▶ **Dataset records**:
------------

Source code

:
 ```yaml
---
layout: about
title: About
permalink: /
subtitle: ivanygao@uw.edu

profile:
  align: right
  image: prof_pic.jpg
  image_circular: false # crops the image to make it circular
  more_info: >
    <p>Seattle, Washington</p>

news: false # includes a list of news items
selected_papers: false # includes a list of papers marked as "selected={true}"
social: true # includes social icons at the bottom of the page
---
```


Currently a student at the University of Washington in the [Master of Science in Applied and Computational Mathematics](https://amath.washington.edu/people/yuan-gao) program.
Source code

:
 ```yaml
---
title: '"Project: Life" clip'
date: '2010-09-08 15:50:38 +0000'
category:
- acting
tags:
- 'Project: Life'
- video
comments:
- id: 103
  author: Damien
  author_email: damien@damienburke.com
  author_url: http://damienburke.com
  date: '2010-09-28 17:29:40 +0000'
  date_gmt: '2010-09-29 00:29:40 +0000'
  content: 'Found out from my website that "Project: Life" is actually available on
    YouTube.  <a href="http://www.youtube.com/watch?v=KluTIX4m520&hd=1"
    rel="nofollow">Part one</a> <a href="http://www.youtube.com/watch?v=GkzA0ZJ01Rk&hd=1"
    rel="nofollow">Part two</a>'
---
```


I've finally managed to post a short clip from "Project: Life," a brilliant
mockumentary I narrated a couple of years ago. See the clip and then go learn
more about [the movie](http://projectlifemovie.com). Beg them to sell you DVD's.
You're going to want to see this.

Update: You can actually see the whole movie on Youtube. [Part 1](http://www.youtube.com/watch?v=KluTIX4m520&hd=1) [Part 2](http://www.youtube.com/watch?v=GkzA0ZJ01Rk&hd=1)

------------

▶ **What you have to do**: From the records above, pull every line that has the string "true" and copy it.

▶ **Result below**:
selected_papers: false # includes a list of papers marked as "selected={true}"
social: true # includes social icons at the bottom of the page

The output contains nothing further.